Memory efficient dot product between a sparse matrix and a non-sparse numpy matrix

Question:

I have gone through similar questions that has been asked before (for example [1] [2]). However, none of them completely relevant for my problem.

I am trying to calculate a dot product between two large matrices and I have some memory constraint that I have to meet.

I have a numpy sparse matrix, which is a shape of (10000,600000). For example,

from scipy import sparse as sps
x = sps.random(m=10000, n=600000, density=0.1).toarray()

The second numpy matrix is of size (600000, 256), which consists of only (-1, 1).

import numpy as np
y = np.random.choice([-1,1], size=(600000, 256))

I need dot product of x and y at lowest possible memory required. Speed is not the primary concern.

Here is what I have tried so far:

Scipy Sparse Format:

Naturally, I converted the numpy sparse matrix to scipy csr_matrix. However, task is still getting killed due to memory issue. There is no error, I just get killed on the terminal.

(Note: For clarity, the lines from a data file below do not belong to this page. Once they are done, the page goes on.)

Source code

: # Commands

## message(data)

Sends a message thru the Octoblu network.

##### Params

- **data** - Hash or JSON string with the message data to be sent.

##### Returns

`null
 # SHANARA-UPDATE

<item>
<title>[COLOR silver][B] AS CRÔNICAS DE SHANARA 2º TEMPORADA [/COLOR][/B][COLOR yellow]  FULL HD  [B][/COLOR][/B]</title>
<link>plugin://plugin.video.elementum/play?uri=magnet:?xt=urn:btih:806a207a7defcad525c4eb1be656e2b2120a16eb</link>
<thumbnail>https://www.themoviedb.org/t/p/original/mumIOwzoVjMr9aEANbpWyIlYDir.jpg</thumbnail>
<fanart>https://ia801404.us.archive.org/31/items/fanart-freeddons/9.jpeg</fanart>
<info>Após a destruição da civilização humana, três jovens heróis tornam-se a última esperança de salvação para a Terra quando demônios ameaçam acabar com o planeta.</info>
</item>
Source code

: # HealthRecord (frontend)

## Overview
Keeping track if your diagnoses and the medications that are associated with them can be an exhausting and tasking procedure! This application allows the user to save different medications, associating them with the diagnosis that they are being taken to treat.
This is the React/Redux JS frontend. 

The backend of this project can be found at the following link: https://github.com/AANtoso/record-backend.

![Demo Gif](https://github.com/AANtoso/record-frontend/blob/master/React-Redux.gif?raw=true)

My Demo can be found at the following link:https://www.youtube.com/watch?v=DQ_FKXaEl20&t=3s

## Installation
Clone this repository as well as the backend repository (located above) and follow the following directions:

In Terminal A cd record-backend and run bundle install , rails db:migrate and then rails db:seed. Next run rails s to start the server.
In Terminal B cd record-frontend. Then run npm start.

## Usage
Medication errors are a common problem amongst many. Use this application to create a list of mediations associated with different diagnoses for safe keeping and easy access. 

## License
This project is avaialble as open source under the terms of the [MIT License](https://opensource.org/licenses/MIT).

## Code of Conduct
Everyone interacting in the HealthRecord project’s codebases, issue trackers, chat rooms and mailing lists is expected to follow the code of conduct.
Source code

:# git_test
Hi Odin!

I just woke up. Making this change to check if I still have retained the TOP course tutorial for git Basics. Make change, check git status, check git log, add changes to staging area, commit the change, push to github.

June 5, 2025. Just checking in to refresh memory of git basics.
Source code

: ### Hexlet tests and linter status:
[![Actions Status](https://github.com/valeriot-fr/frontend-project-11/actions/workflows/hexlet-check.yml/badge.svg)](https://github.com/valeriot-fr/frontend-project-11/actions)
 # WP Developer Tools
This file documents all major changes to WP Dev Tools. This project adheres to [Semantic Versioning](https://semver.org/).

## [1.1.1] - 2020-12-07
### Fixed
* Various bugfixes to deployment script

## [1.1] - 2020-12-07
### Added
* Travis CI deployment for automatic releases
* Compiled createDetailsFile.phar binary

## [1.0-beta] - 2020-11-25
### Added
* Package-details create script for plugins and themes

from scipy import sparse as sps
sparse_x = sps.csr_matrix(x, copy=False)
z = sparse_x.dot(y)
# killed

Decreasing dtype precision + Scipy Sparse Format:

from scipy import sparse as sps

x = x.astype("float16", copy=False)
y = y.astype("int8", copy=False)

sparse_x = sps.csr_matrix(x, copy=False)
z = sparse_x.dot(y)
# Increases the memory requirement for some reason and dies 

np.einsum

Not sure if it helps/works with sparse matrix. Found something interesting in this answer. However, following doesn’t help either:

z = np.einsum('ij,jk->ik', x, y)
# similar memory requirement as the scipy sparse dot

Suggestions?

If you have any suggestions to improve any of these. Please let me know. Further, I am thinking in the following directions:

  1. It would be great If I can get rid of dot product itself somehow. My second matrix (i.e. y is randomly generated and it just has [-1, 1]. I am hoping if there is way I could take advantage of its features.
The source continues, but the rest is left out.